I’m not leaving out the mega landlords of 200++ units and mega landowners (whether agricultural or industrial) who “inherited” these many parcels from their wealthy, enterprising parents or grandparents and, although they might be potentially fully subdivided, they pay but a song in property taxes on these many parcels (as CAR is referring to here).
Case in point: In the most expensive city in the state (SF), over 75% of building/pkg lot owners have assessments dating back to 1978 or earlier (+2% per yr) and are likely paying property taxes equal to 1/15th to 1/30th of their “market rate” tax bill. Yet, they are able to fetch among the highest rents in the state if they are not located in a “rent-controlled” district.

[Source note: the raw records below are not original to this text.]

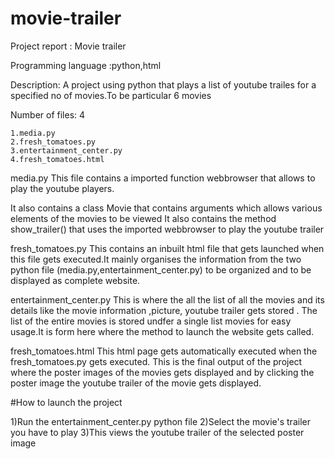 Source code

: # movie-trailer

Project report : Movie trailer

Programming language :python,html

Description: A project using python that plays a list of youtube trailes for a specified no of movies.To be particular 6 movies

Number of files: 4

	1.media.py
	2.fresh_tomatoes.py
	3.entertainment_center.py
	4.fresh_tomatoes.html

media.py
	This file contains a imported function webbrowser that allows to play the youtube players.

It also contains a class Movie that contains arguments which allows various elements of the movies to be viewed
It also contains the method show_trailer() that uses the imported webbrowser to play the youtube trailer

fresh_tomatoes.py
	This contains an inbuilt html file that gets launched when this file gets executed.It mainly organises the information from 
the two python file (media.py,entertainment_center.py) to be organized and to be displayed as complete website.


entertainment_center.py
	This is where the all the list of all the movies and its details like the movie information ,picture, youtube trailer gets stored .
The list of the entire movies is stored undfer a single list movies for easy usage.It is form here where the method to launch the website 
gets called.

fresh_tomatoes.html
	This html page gets automatically executed when the fresh_tomatoes.py gets executed. This is the final output of the project where the 
poster images of the movies gets displayed and by clicking the poster image the youtube trailer of the movie gets displayed.


#How to launch the project

1)Run the entertainment_center.py python file
2)Select the movie's trailer you have to play
3)This views the youtube trailer of the selected poster image

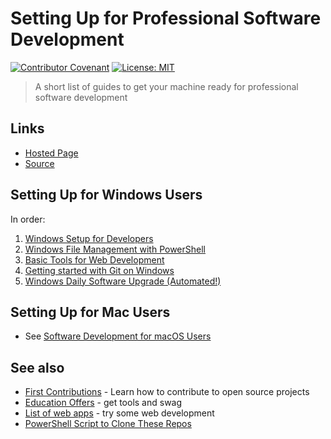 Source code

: # Setting Up for Professional Software Development

[![Contributor Covenant](https://img.shields.io/badge/Contributor%20Covenant-v1.4%20adopted-ff69b4.svg)](code-of-conduct.md)
[![License: MIT](https://img.shields.io/badge/License-MIT-green.svg)](https://opensource.org/licenses/MIT)

> A short list of guides to get your machine ready for professional software development

## Links

- [Hosted Page](https://denisecase.github.io/pro-dev-list/)
- [Source](https://github.com/denisecase/pro-dev-list)

## Setting Up for Windows Users

In order:

1. [Windows Setup for Developers](https://github.com/denisecase/windows-setup)
1. [Windows File Management with PowerShell](https://github.com/denisecase/windows-file-management)
1. [Basic Tools for Web Development](https://github.com/denisecase/basic-tools-for-webdev)
1. [Getting started with Git on Windows](https://github.com/denisecase/git-started-windows)
1. [Windows Daily Software Upgrade (Automated!)](https://github.com/denisecase/windows-daily-software-upgrade)

## Setting Up for Mac Users

- See [Software Development for macOS Users](https://denisecase.github.io/pro-dev-list/software-development-for-macOS-users.html)

## See also

- [First Contributions](https://github.com/firstcontributions/first-contributions) - Learn how to contribute to open source projects
- [Education Offers](https://denisecase.github.io/pro-dev-list/education-offers) - get tools and swag
- [List of web apps](https://profcase.github.io/web-apps-list/) - try some web development
- [PowerShell Script to Clone These Repos](https://gist.github.com/denisecase/aedafa943947ad2a9f0ffc4318a514d5)
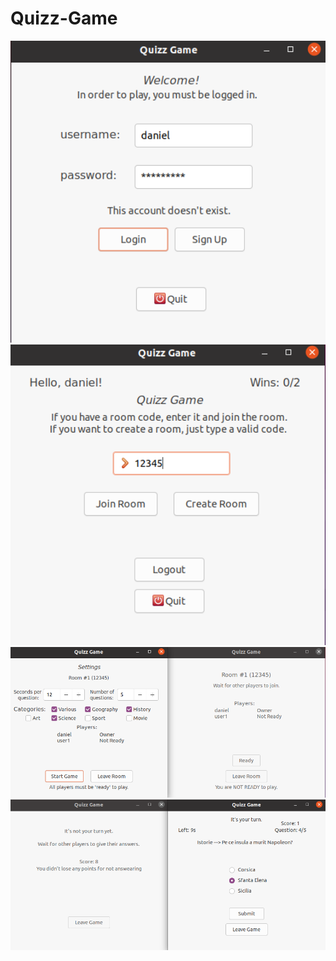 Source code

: # Quizz-Game

<img width="600" src="https://github.com/andreihaivas6/Quizz-Game/blob/main/ss/a1.png">

<img width="600" src="https://github.com/andreihaivas6/Quizz-Game/blob/main/ss/a2.png">

<img width="600" src="https://github.com/andreihaivas6/Quizz-Game/blob/main/ss/a3.png">

<img width="600" src="https://github.com/andreihaivas6/Quizz-Game/blob/main/ss/a4.png">


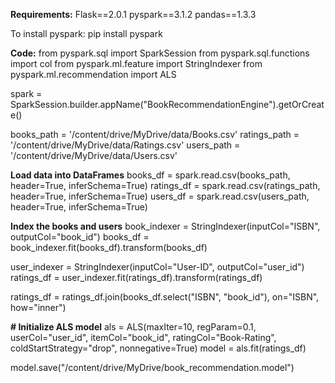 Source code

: **Requirements:**
Flask==2.0.1
pyspark==3.1.2
pandas==1.3.3

To install pyspark:
pip install pyspark


**Code:**
from pyspark.sql import SparkSession
from pyspark.sql.functions import col
from pyspark.ml.feature import StringIndexer
from pyspark.ml.recommendation import ALS

spark = SparkSession.builder.appName("BookRecommendationEngine").getOrCreate()

books_path = '/content/drive/MyDrive/data/Books.csv'
ratings_path = '/content/drive/MyDrive/data/Ratings.csv'
users_path = '/content/drive/MyDrive/data/Users.csv'

**Load data into DataFrames**
books_df = spark.read.csv(books_path, header=True, inferSchema=True)
ratings_df = spark.read.csv(ratings_path, header=True, inferSchema=True)
users_df = spark.read.csv(users_path, header=True, inferSchema=True)

**Index the books and users**
book_indexer = StringIndexer(inputCol="ISBN", outputCol="book_id")
books_df = book_indexer.fit(books_df).transform(books_df)

user_indexer = StringIndexer(inputCol="User-ID", outputCol="user_id")
ratings_df = user_indexer.fit(ratings_df).transform(ratings_df)

ratings_df = ratings_df.join(books_df.select("ISBN", "book_id"), on="ISBN", how="inner")

**# Initialize ALS model**
als = ALS(maxIter=10, regParam=0.1, userCol="user_id", itemCol="book_id", ratingCol="Book-Rating", coldStartStrategy="drop", nonnegative=True)
model = als.fit(ratings_df)

model.save("/content/drive/MyDrive/book_recommendation.model")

Props 58 and 193 are to blame for these VERY widespread inequities, and, at the very least, as “progeny” of Prop 13, these sections should be abolished as their passing by the Legislature was NOT in keeping with the original intent of Prop 13 … that was, keeping granny and gramps in their homes until the last one moved in with a relative, into assisted living or died.
As it stands, granny’s (able-bodied) young “heirs” enjoy the same low assessment as “granny” did on into perpetuity no matter how much the neighborhood in question has increased in value over the years.
This is completely unfair to the surrounding “arms-length” homeowners who paid market prices for their homes in the era in which they bought them in, and, as I’ve said before here, it amounts to unjust enrichment to “granny’s” heirs at the expense of their neighbors.
I’m not against “inheriting” real property in CA but I am against an heir having the right to “inherit” granny’s low assessment.
As the years roll by, there are and will be less and less original homeowners as of April 1978 who are still residing in those same homes, yet the vast majority of these homes have never been marketed as they are still titled to individual(s) “within the family.” Since so many of them have no other redeeming qualities except their “ultra-low” assessment, this is the SOLE REASON why they are being retained by family members who would have otherwise sold them long ago, IMO.
Piggs are constantly complaining here about low inventory to choose from and Props 58/193 are the prime reason for this phenomenon. It isn’t going to get any better.
No other states in the US have these provisions in their laws … and rightly so. They will end up (indirectly) causing the fiscal demise of CA if they are not repealed, IMO.